- [Problem description]: Repeat exactly the lines that run from the start of the records below to the line with "## Behavior", including both of those lines but not the pictures.

(Input data Opens)

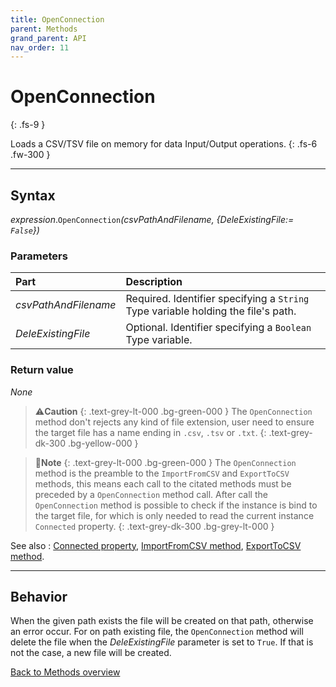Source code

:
```yaml
---
title: OpenConnection
parent: Methods
grand_parent: API
nav_order: 11
---
```


# OpenConnection
{: .fs-9 }

Loads a CSV/TSV file on memory for data Input/Output operations.
{: .fs-6 .fw-300 }

---

## Syntax

*expression*.`OpenConnection`*(csvPathAndFilename, {DeleExistingFile:= `False`})*

### Parameters

<table>
<thead>
<tr>
<th style="text-align: left;">Part</th>
<th style="text-align: left;">Description</th>
</tr>
</thead>
<tbody>
<tr>
<td style="text-align: left;"><em>csvPathAndFilename</em></td>
<td style="text-align: left;">Required. Identifier specifying a <code>String</code> Type variable holding the file's path.</td>
</tr>
<tr>
<td style="text-align: left;"><em>DeleExistingFile</em></td>
<td style="text-align: left;">Optional. Identifier specifying a <code>Boolean</code> Type variable.</td>
</tr>
</tbody>
</table>

### Return value

_None_

>⚠️**Caution**
>{: .text-grey-lt-000 .bg-green-000 }
>The `OpenConnection` method don't rejects any kind of file extension, user need to ensure the target file has a name ending in `.csv`, `.tsv` or `.txt`.
{: .text-grey-dk-300 .bg-yellow-000 }

>📝**Note**
>{: .text-grey-lt-000 .bg-green-000 }
>The `OpenConnection` method is the preamble to the `ImportFromCSV` and `ExportToCSV` methods, this means each call to the citated methods must be preceded by a `OpenConnection` method call.
>After call the `OpenConnection` method is possible to check if the instance is bind to the target file, for which is only needed to read the current instance `Connected` property.
{: .text-grey-dk-300 .bg-grey-lt-000 }

See also
: [Connected property](https://ws-garcia.github.io/VBA-CSV-interface/api/properties/connected.html), [ImportFromCSV method](https://ws-garcia.github.io/VBA-CSV-interface/api/methods/importfromcsv.html), [ExportToCSV method](https://ws-garcia.github.io/VBA-CSV-interface/api/methods/exporttocsv.html).

---

## Behavior

When the given path exists the file will be created on that path, otherwise an error occur. For on path existing file, the `OpenConnection` method will delete the file when the *DeleExistingFile* parameter is set to `True`. If that is not the case, a new file will be created.

[Back to Methods overview](https://ws-garcia.github.io/VBA-CSV-interface/api/methods/)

(Input data Closes)

- [Answer to this exercise]:
Source code

:
```yaml
---
title: OpenConnection
parent: Methods
grand_parent: API
nav_order: 11
---
```


# OpenConnection
{: .fs-9 }

Loads a CSV/TSV file on memory for data Input/Output operations.
{: .fs-6 .fw-300 }

---

## Syntax

*expression*.`OpenConnection`*(csvPathAndFilename, {DeleExistingFile:= `False`})*

### Parameters

<table>
<thead>
<tr>
<th style="text-align: left;">Part</th>
<th style="text-align: left;">Description</th>
</tr>
</thead>
<tbody>
<tr>
<td style="text-align: left;"><em>csvPathAndFilename</em></td>
<td style="text-align: left;">Required. Identifier specifying a <code>String</code> Type variable holding the file's path.</td>
</tr>
<tr>
<td style="text-align: left;"><em>DeleExistingFile</em></td>
<td style="text-align: left;">Optional. Identifier specifying a <code>Boolean</code> Type variable.</td>
</tr>
</tbody>
</table>

### Return value

_None_

>⚠️**Caution**
>{: .text-grey-lt-000 .bg-green-000 }
>The `OpenConnection` method don't rejects any kind of file extension, user need to ensure the target file has a name ending in `.csv`, `.tsv` or `.txt`.
{: .text-grey-dk-300 .bg-yellow-000 }

>📝**Note**
>{: .text-grey-lt-000 .bg-green-000 }
>The `OpenConnection` method is the preamble to the `ImportFromCSV` and `ExportToCSV` methods, this means each call to the citated methods must be preceded by a `OpenConnection` method call.
>After call the `OpenConnection` method is possible to check if the instance is bind to the target file, for which is only needed to read the current instance `Connected` property.
{: .text-grey-dk-300 .bg-grey-lt-000 }

See also
: [Connected property](https://ws-garcia.github.io/VBA-CSV-interface/api/properties/connected.html), [ImportFromCSV method](https://ws-garcia.github.io/VBA-CSV-interface/api/methods/importfromcsv.html), [ExportToCSV method](https://ws-garcia.github.io/VBA-CSV-interface/api/methods/exporttocsv.html).

---

## Behavior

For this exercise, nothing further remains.